There is limited data to speculate on the degree of increased risk of complications following ART in women with pre-existing cardiovascular disease. A retrospective study of 20 women with either congenital heart disease (68%) or acquired cardiovascular disease (32%) who successfully achieved pregnancy with ART was surveyed for pregnancy complications. In this small cohort, OHSS occurred in 18% and adverse cardiac maternal outcomes occurred in 27% of women [36]. Although there are several limitations to this study, it is reasonable that pre-existing cardiovascular disease would further limit the ability to compensate for the hemodynamic changes associated with ART.

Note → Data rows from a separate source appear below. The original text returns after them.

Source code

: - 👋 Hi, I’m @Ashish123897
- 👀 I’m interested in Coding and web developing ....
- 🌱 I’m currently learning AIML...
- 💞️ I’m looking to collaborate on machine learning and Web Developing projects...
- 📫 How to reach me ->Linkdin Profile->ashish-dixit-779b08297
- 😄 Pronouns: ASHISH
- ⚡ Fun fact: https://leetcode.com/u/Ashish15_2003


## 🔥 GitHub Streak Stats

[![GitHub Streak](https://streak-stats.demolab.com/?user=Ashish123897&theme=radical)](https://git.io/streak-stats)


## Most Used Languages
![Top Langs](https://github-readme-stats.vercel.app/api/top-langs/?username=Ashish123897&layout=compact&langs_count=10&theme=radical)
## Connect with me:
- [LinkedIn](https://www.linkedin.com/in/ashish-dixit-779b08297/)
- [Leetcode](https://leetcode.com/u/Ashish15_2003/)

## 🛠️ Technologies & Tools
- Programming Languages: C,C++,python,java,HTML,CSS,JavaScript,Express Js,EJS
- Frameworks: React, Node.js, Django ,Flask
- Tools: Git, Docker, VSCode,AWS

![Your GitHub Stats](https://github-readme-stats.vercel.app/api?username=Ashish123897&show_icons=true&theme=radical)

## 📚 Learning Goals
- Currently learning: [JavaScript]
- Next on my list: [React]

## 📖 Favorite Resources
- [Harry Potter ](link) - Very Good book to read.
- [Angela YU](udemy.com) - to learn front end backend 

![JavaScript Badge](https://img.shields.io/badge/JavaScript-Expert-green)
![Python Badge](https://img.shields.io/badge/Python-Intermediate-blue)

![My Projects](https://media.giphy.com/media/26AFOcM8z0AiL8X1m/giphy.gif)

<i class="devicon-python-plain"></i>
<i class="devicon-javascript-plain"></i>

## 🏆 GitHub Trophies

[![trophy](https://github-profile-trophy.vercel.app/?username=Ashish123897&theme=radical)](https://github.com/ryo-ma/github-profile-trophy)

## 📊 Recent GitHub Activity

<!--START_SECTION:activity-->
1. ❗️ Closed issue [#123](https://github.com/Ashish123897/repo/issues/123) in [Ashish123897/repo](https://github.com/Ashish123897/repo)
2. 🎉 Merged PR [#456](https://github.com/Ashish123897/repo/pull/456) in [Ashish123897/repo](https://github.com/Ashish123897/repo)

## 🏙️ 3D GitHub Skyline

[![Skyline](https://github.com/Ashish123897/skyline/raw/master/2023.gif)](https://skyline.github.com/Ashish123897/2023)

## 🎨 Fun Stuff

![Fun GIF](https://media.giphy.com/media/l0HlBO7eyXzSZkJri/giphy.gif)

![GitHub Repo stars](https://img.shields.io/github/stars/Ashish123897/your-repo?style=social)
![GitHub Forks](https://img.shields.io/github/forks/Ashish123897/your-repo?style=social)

The most important and difficult question is how we as clinicians counsel patients undergoing evaluation for ART. Women should be counseled that the use of IVF, even when performing single embryo transfer, carries a higher risk for maternal pregnancy complications including gestational diabetes, hypertension, preeclampsia, and cesarean section. This is true even for women without pre-existing cardiovascular disease. For women with pre-existing cardiovascular disease, first, it is important to thoughtfully consider their ability to tolerate the hemodynamic changes associated with a healthy pregnancy. A decision to proceed or offer ART should be made in conjunction with maternal-fetal medicine and cardiology. Risk assessment models such as the World Health Organization classification of maternal cardiovascular risk can be used to stratify patients [37]. It is reasonable to consider WHO class III and IV which includes mechanical valve, complex congenital heart diseases, severe left ventricular dysfunction (EF < 30%, NYHA class III–IV heart failure), severe symptomatic aortic stenosis, and other CV diseases, as relative contraindications to ART [18, 37]. Still, it is important to recognize the limitations within the evidence we use to counsel patients during a pivotal time in their lives. Our aim should be the early identification of potential risk factors and supporting patients through this decision-making process. If it is considered an acceptable risk for pregnancy and ART, there should be close monitoring of metabolic derangements (i.e., gestational diabetes) and hypertension, among other complications.

Conclusions

ART has been increasingly utilized to treat infertility and encompasses a broad range of different techniques. Hormonal therapies associated with ART are associated with vascular changes and ART has been associated with a higher risk of adverse pregnancy outcomes, although this varies by type of ART. The data to support an association between ART and CVD is not definitively established. However, counseling patients should involve discussion of the risks and benefits as it relates to the use of ART and cardiovascular consequences. A team approach to pre-ART counseling and care is important if the woman has pre-existing cardiovascular risk factors.